Privacy advocates and consumer groups this week officially urged the Federal Communications Commission to retain tough new regulations that could limit broadband providers' ability to use data about their subscribers.
"Before the internet was developed, consumers relied on the law to protect their privacy and the security of their correspondence through the mail, telegram, and telephone. Consumers should not have less privacy and security just because our systems of communication have evolved to include the internet," Consumers Union and the Consumer Federation of America say in papers filed with the FCC late Monday.
The rules, passed 3-2 last October, require broadband providers to obtain consumers' opt-in consent before drawing on their Web-surfing history or app usage data for ad targeting.
New FCC Chairman Ajit Pai, who dissented from last year's vote, has indicated that he supports repealing the rules. Pai has already succeeded in staying a portion of the privacy rules that require providers to take reasonable security measures to protect consumers' data.

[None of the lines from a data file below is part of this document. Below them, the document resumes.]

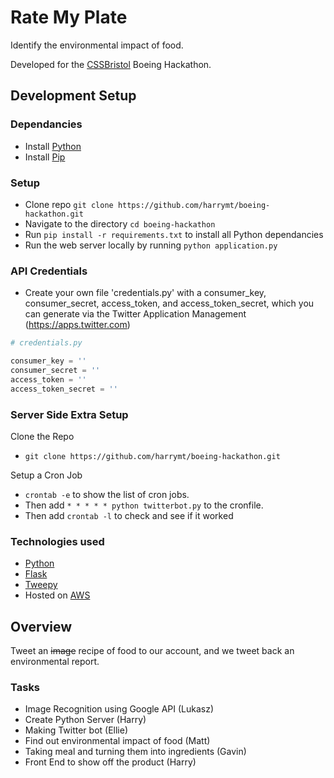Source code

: # Rate My Plate

Identify the environmental impact of food.

Developed for the [CSSBristol](cssbristol.co.uk) Boeing Hackathon.


## Development Setup

### Dependancies

- Install [Python](https://www.python.org/)
- Install [Pip](https://pypi.python.org/pypi/pip)

### Setup

- Clone repo `git clone https://github.com/harrymt/boeing-hackathon.git`
- Navigate to the directory `cd boeing-hackathon`
- Run `pip install -r requirements.txt` to install all Python dependancies
- Run the web server locally by running `python application.py`

### API Credentials
- Create your own file 'credentials.py' with a consumer_key, consumer_secret, access_token, and access_token_secret, which you can generate via the Twitter Application Management (https://apps.twitter.com)

```python
# credentials.py

consumer_key = ''
consumer_secret = ''
access_token = ''
access_token_secret = ''
```

### Server Side Extra Setup

Clone the Repo
- `git clone https://github.com/harrymt/boeing-hackathon.git`

Setup a Cron Job

- `crontab -e` to show the list of cron jobs.
- Then add `* * * * * python twitterbot.py` to the cronfile.
- Then add `crontab -l` to check and see if it worked


### Technologies used

- [Python](https://www.python.org/)
- [Flask](flask.pocoo.org)
- [Tweepy](https://github.com/tweepy/tweepy)
- Hosted on [AWS](https://aws.amazon.com/)


## Overview

Tweet an <strike>image</strike> recipe of food to our account, and we tweet back an environmental report.

### Tasks

- Image Recognition using Google API (Lukasz)
- Create Python Server (Harry)
- Making Twitter bot (Ellie)
- Find out environmental impact of food (Matt)
- Taking meal and turning them into ingredients (Gavin)
- Front End to show off the product (Harry)

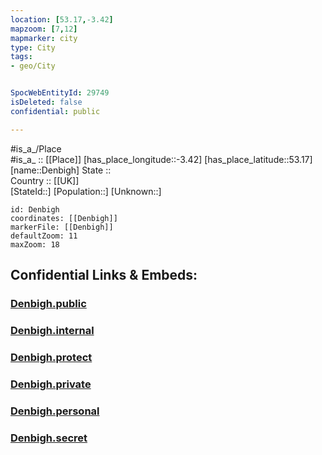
 ```yaml
---
location: [53.17,-3.42] 
mapzoom: [7,12] 
mapmarker: city 
type: City
tags:
- geo/City


SpocWebEntityId: 29749
isDeleted: false
confidential: public

---
```

#is_a_/Place  
#is_a_ :: [[Place]] 
[has_place_longitude::-3.42] 
[has_place_latitude::53.17] 
[name::Denbigh] 
State ::  
Country :: [[UK]]  
[StateId::] 
[Population::] 
[Unknown::] 


```leaflet
id: Denbigh
coordinates: [[Denbigh]] 
markerFile: [[Denbigh]] 
defaultZoom: 11 
maxZoom: 18
```


## Confidential Links & Embeds: 

### [Denbigh.public](/_public/\Earth\Continent\Europe\Europe~North\UK\Wales\counties~Wales\Denbighshire\cities~DenbighshireDenbigh.public.md) 

### [Denbigh.internal](/_internal/\Earth\Continent\Europe\Europe~North\UK\Wales\counties~Wales\Denbighshire\cities~DenbighshireDenbigh.internal.md) 

### [Denbigh.protect](/_protect/\Earth\Continent\Europe\Europe~North\UK\Wales\counties~Wales\Denbighshire\cities~DenbighshireDenbigh.protect.md) 

### [Denbigh.private](/_private/\Earth\Continent\Europe\Europe~North\UK\Wales\counties~Wales\Denbighshire\cities~DenbighshireDenbigh.private.md) 

### [Denbigh.personal](/_personal/\Earth\Continent\Europe\Europe~North\UK\Wales\counties~Wales\Denbighshire\cities~DenbighshireDenbigh.personal.md) 

### [Denbigh.secret](/_secret/\Earth\Continent\Europe\Europe~North\UK\Wales\counties~Wales\Denbighshire\cities~DenbighshireDenbigh.secret.md)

Trade organizations for the ad industry and broadband providers are asking the FCC to reconsider the privacy order. The organizations contend that the new regulations -- especially the call to obtain opt-in consent before using data for ad purposes -- are inconsistent with looser standards put out by the FTC, which broadly recommends that Web companies allow people to opt out of the collection and sharing of non-sensitive data. The FTC also suggests that companies should obtain opt-in consent before sharing a narrow category of "sensitive" data -- including health information, precise location data and the "content" of their communications, including social media posts and search queries.

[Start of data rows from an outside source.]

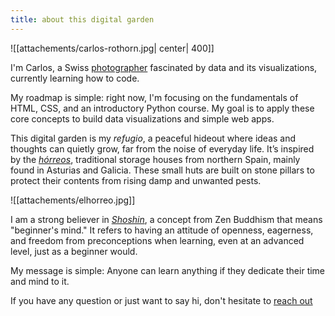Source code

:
 ```yaml
---
title: about this digital garden
---
```

![[attachements/carlos-rothorn.jpg| center| 400]]

I'm Carlos, a Swiss [photographer](http://www.faustkeil.ch) fascinated by data and its visualizations, currently learning how to code.

My roadmap is simple: right now, I'm focusing on the fundamentals of HTML, CSS, and an introductory Python course. My goal is to apply these core concepts to build data visualizations and simple web apps.

This digital garden is my _refugio_, a peaceful hideout where ideas and thoughts can quietly grow, far from the noise of everyday life. It’s inspired by the [_hórreos_](https://en.wikipedia.org/wiki/H%C3%B3rreo), traditional storage houses from northern Spain, mainly found in Asturias and Galicia. These small huts are built on stone pillars to protect their contents from rising damp and unwanted pests.

![[attachements/elhorreo.jpg]]

I am a strong believer in [_Shoshin_](https://en.wikipedia.org/wiki/Shoshin), a concept from Zen Buddhism that means "beginner's mind." It refers to having an attitude of openness, eagerness, and freedom from preconceptions when learning, even at an advanced level, just as a beginner would.

My message is simple: Anyone can learn anything if they dedicate their time and mind to it.

If you have any question or just want to say hi, don't hesitate to [reach out](mailto:hi@carlosmeyer.com)



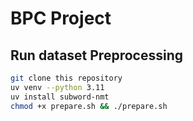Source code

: # BPC Project

## Run dataset Preprocessing

```bash
git clone this repository
uv venv --python 3.11
uv install subword-nmt
chmod +x prepare.sh && ./prepare.sh
```
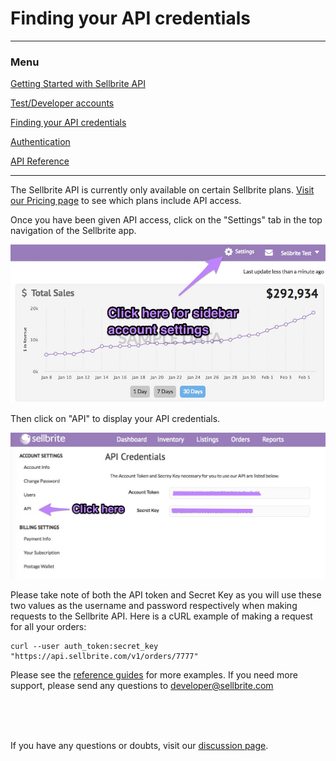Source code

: # Finding your API credentials

---

### Menu

[Getting Started with Sellbrite API](/)

[Test/Developer accounts](dev-accounts)

[Finding your API credentials](credentials)

[Authentication](authentication)

[API Reference](reference/introduction)

---

The Sellbrite API is currently only available on certain Sellbrite plans. [Visit our Pricing page](https://www.sellbrite.com/pricing-pro/) to see which plans include API access.

Once you have been given API access, click on the "Settings" tab in the top navigation of the Sellbrite app.

![sellbrite api credentials](image/reference-1.jpg "sidebar settings")

Then click on "API" to display your API credentials.

![sellbrite api credentials](image/reference-2.jpg "sellbrite api credentials")

Please take note of both the API token and Secret Key as you will use these two values as the username and password respectively when making requests to the Sellbrite API. Here is a cURL example of making a request for all your orders:

```cURL
curl --user auth_token:secret_key "https://api.sellbrite.com/v1/orders/7777"
```


Please see the [reference guides](reference/introduction) for more examples. If you need more support, please send any questions to [developer@sellbrite.com](mailto:developer@sellbrite.com)

<br><br><br>

If you have any questions or doubts, visit our [discussion page](https://github.com/Sellbrite/Sellbrite-API/discussions).

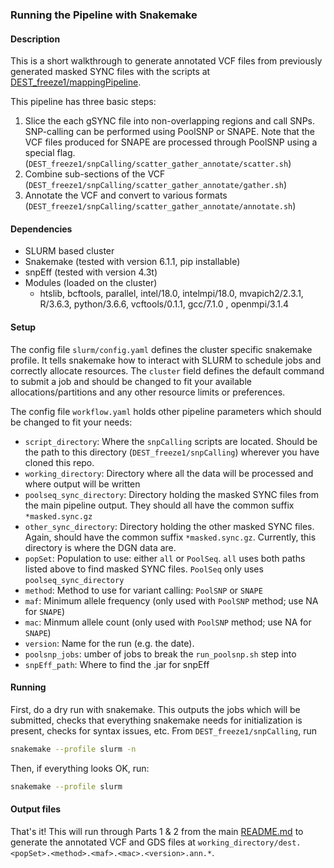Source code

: ### Running the Pipeline with Snakemake

#### Description
This is a short walkthrough to generate annotated VCF files from previously generated masked SYNC files with the scripts at [DEST_freeze1/mappingPipeline](https://github.com/DEST-bio/DEST_freeze1/tree/main/mappingPipeline).

This pipeline has three basic steps:
  1. Slice the each gSYNC file into non-overlapping regions and call SNPs. SNP-calling can be performed using PoolSNP or SNAPE. Note that the VCF files produced for SNAPE are processed through PoolSNP using a special flag. (`DEST_freeze1/snpCalling/scatter_gather_annotate/scatter.sh`)
  2. Combine sub-sections of the VCF (`DEST_freeze1/snpCalling/scatter_gather_annotate/gather.sh`)
  3. Annotate the VCF and convert to various formats (`DEST_freeze1/snpCalling/scatter_gather_annotate/annotate.sh`)

#### Dependencies
 * SLURM based cluster
 * Snakemake (tested with version 6.1.1, pip installable)
 * snpEff (tested with version 4.3t)
 * Modules (loaded on the cluster)
   * htslib, bcftools, parallel, intel/18.0, intelmpi/18.0, mvapich2/2.3.1, R/3.6.3, python/3.6.6, vcftools/0.1.1, gcc/7.1.0 , openmpi/3.1.4

#### Setup
The config file `slurm/config.yaml` defines the cluster specific snakemake profile. It tells snakemake how to interact with SLURM to schedule jobs and correctly allocate resources. The `cluster` field defines the default command to submit a job and should be changed to fit your available allocations/partitions and any other resource limits or preferences.

The config file `workflow.yaml` holds other pipeline parameters which should be changed to fit your needs:
 * `script_directory`: Where the `snpCalling` scripts are located. Should be the path to this directory (`DEST_freeze1/snpCalling`) wherever you have cloned this repo.
 * `working_directory`: Directory where all the data will be processed and where output will be written
 * `poolseq_sync_directory`: Directory holding the masked SYNC files from the main pipeline output. They should all have the common suffix `*masked.sync.gz`
 * `other_sync_directory`: Directory holding the other masked SYNC files. Again, should have the common suffix `*masked.sync.gz`. Currently, this directory is where the DGN data are.
 * `popSet`: Population to use: either `all` or `PoolSeq`. `all` uses both paths listed above to find masked SYNC files. `PoolSeq` only uses `poolseq_sync_directory`
 * `method`: Method to use for variant calling: `PoolSNP` or `SNAPE`
 * `maf`: Minimum allele frequency (only used with `PoolSNP` method; use NA for `SNAPE`)
 * `mac`: Minmum allele count (only used with `PoolSNP` method; use NA for `SNAPE`)
 * `version`: Name for the run (e.g. the date).
 * `poolsnp_jobs`: umber of jobs to break the `run_poolsnp.sh` step into
 * `snpEff_path`: Where to find the .jar for snpEff

#### Running

First, do a dry run with snakemake. This outputs the jobs which will be submitted, checks that everything snakemake needs for initialization is present, checks for syntax issues, etc. From `DEST_freeze1/snpCalling`, run
```bash
snakemake --profile slurm -n
```

Then, if everything looks OK, run:
```bash
snakemake --profile slurm
```

#### Output files
That's it! This will run through Parts 1 & 2 from the main [README.md](https://github.com/DEST-bio/DEST_freeze1/blob/snakemake/snpCalling/README.md) to generate the annotated VCF and GDS files at `working_directory/dest.<popSet>.<method>.<maf>.<mac>.<version>.ann.*`.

But the Consumers Union and the Consumer Federation of America argue that broadband providers are not comparable to other Web companies.
"Broadband internet access service providers have a unique, sweeping view into consumers’ daily online lives, and should be held to a higher standard than edge providers," the groups write. They add that broadband providers "have a different and far more intimate knowledge of a consumers’ online activities" than search engines, social networking services or other so-called "edge" providers.

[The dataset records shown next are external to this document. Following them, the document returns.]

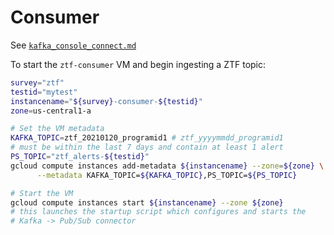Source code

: # Consumer

See [`kafka_console_connect.md`](kafka_console_connect.md)

To start the `ztf-consumer` VM and begin ingesting a ZTF topic:

```bash
survey="ztf"
testid="mytest"
instancename="${survey}-consumer-${testid}"
zone=us-central1-a

# Set the VM metadata
KAFKA_TOPIC=ztf_20210120_programid1 # ztf_yyyymmdd_programid1
# must be within the last 7 days and contain at least 1 alert
PS_TOPIC="ztf_alerts-${testid}"
gcloud compute instances add-metadata ${instancename} --zone=${zone} \
      --metadata KAFKA_TOPIC=${KAFKA_TOPIC},PS_TOPIC=${PS_TOPIC}

# Start the VM
gcloud compute instances start ${instancename} --zone ${zone}
# this launches the startup script which configures and starts the
# Kafka -> Pub/Sub connector
```
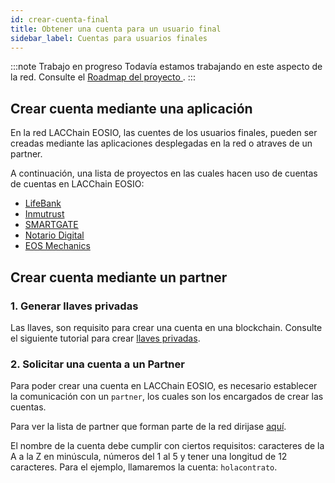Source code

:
 ```yaml
---
id: crear-cuenta-final
title: Obtener una cuenta para un usuario final
sidebar_label: Cuentas para usuarios finales
---
```


:::note Trabajo en progreso
Todavía estamos trabajando en este aspecto de la red. Consulte el [Roadmap del proyecto ](../testnet/roadmap).
:::


## Crear cuenta mediante una aplicación

En la red LACChain EOSIO, las cuentes de los usuarios finales, pueden ser creadas mediante las aplicaciones desplegadas en la red o atraves de un partner.

A continuación, una lista de proyectos en las cuales hacen uso de cuentas de cuentas en LACChain EOSIO:

- [LifeBank](https://lifebank.io/)
- [Inmutrust](https://inmutrust.com/)
- [SMARTGATE](https://smartgate.tech/)
- [Notario Digital](https://notarize.eosio.cr/dashboard/notary)
- [EOS Mechanics](https://dashboard.latamlink.io/node-performance)

## Crear cuenta mediante un partner

### 1. Generar llaves privadas

Las llaves, son requisito para crear una cuenta en una blockchain. Consulte el siguiente tutorial para crear [llaves privadas](./llaves-privadas.md).

###  2. Solicitar una cuenta a un Partner

Para poder crear una cuenta en LACChain EOSIO, es necesario establecer la comunicación con un `partner`, los cuales son los encargados de crear las cuentas.

Para ver la lista de partner que forman parte de la red dirijase [aquí](partners.md).

El nombre de la cuenta debe cumplir con ciertos requisitos: caracteres de la A a la Z en minúscula, números del 1 al 5 y tener una longitud de 12 caracteres. Para el ejemplo, llamaremos la cuenta: `holacontrato`.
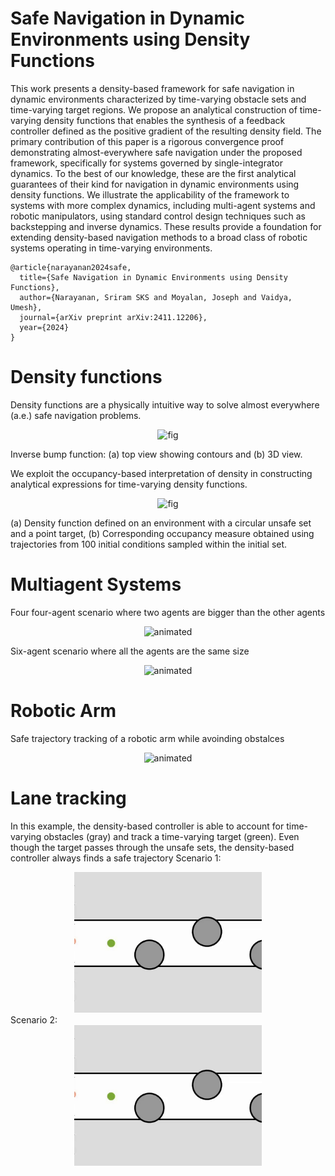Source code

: # Safe Navigation in Dynamic Environments using Density Functions
This work presents a density-based framework for safe navigation in dynamic environments characterized by time-varying obstacle sets and time-varying target regions. We propose an analytical construction of time-varying density functions that enables the synthesis of a feedback controller defined as the positive gradient of the resulting density field. The primary contribution of this paper is a rigorous convergence proof demonstrating almost-everywhere safe navigation under the proposed framework, specifically for systems governed by single-integrator dynamics. To the best of our knowledge, these are the first analytical guarantees of their kind for navigation in dynamic environments using density functions. We illustrate the applicability of the framework to systems with more complex dynamics, including multi-agent systems and robotic manipulators, using standard control design techniques such as backstepping and inverse dynamics. These results provide a foundation for extending density-based navigation methods to a broad class of robotic systems operating in time-varying environments.

```
@article{narayanan2024safe,
  title={Safe Navigation in Dynamic Environments using Density Functions},
  author={Narayanan, Sriram SKS and Moyalan, Joseph and Vaidya, Umesh},
  journal={arXiv preprint arXiv:2411.12206},
  year={2024}
}
```

# Density functions
Density functions are a physically intuitive way to solve almost everywhere (a.e.) safe navigation problems.
<p align="center">
  <img src="figures_paper/density_figure.png" alt="fig" width="600" />
</p>
Inverse bump function: (a) top view showing contours and (b) 3D view.

We exploit the occupancy-based interpretation of density in constructing analytical expressions for time-varying density functions.
<p align="center">
  <img src="figures_paper/occ_map.png" alt="fig" width="600" />
</p>
(a) Density function defined on an environment with a circular unsafe set and a point target, (b) Corresponding occupancy measure obtained using trajectories from 100 initial conditions sampled within the initial set.

# Multiagent Systems
Four four-agent scenario where two agents are bigger than the other agents
<p align="center">
  <img src="animations/4_agent_scenario_2.gif" alt="animated" />
</p>

Six-agent scenario where all the agents are the same size
<p align="center">
  <img src="animations/6_agent_scenario.gif" alt="animated" />
</p>


# Robotic Arm
Safe trajectory tracking of a robotic arm while avoinding obstalces
<p align="center">
  <img src="animations/planarRR.gif" alt="animated" width="400"/>
</p>

# Lane tracking
In this example, the density-based controller is able to account for time-varying obstacles (gray) and track a time-varying target (green). Even though the target passes through the unsafe sets, the density-based controller always finds a safe trajectory 
Scenario 1:
<div align="center">
  <img src="animations/lane_tracking1.gif" width="300" alt="Lane tracking 1" />
</div>
Scenario 2:
<div align="center">
  <img src="animations/lane_tracking1.gif" width="300" alt="Lane tracking 2" />
</div>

Other advocacy groups, including the Center for Digital Democracy, Campaign for a Commercial Free Childhood, Electronic Privacy Information Center, Common Sense Kids Action and Consumer Action, point out in a separate filing that the new FCC rules already are aligned with recent FTC rules regarding children's data.
Five years ago, the FTC issued children's privacy rules that effectively banned the use of behavioral-targeting techniques on sites and apps directed to young children, absent parental consent. Those rules, which interpret the Children's Online Privacy Protection Act, define personal information to include data used by ad networks to create profiles.
"The broadband privacy rules are consistent with the FTC approach and are necessary, although not sufficient, to protect children’s privacy," the CDD and others argue.
"Today’s generation of children will be the first to have a digital footprint for their entire lives. The quantity and detail of this information makes children especially vulnerable to targeted marketing," the groups say. "If ISPs were permitted to use children’s web browsing and app usage data without parental permission to market directly to children, or to sell this information to others for marketing, advertisers would have a much greater ability to take unfair advantage of children."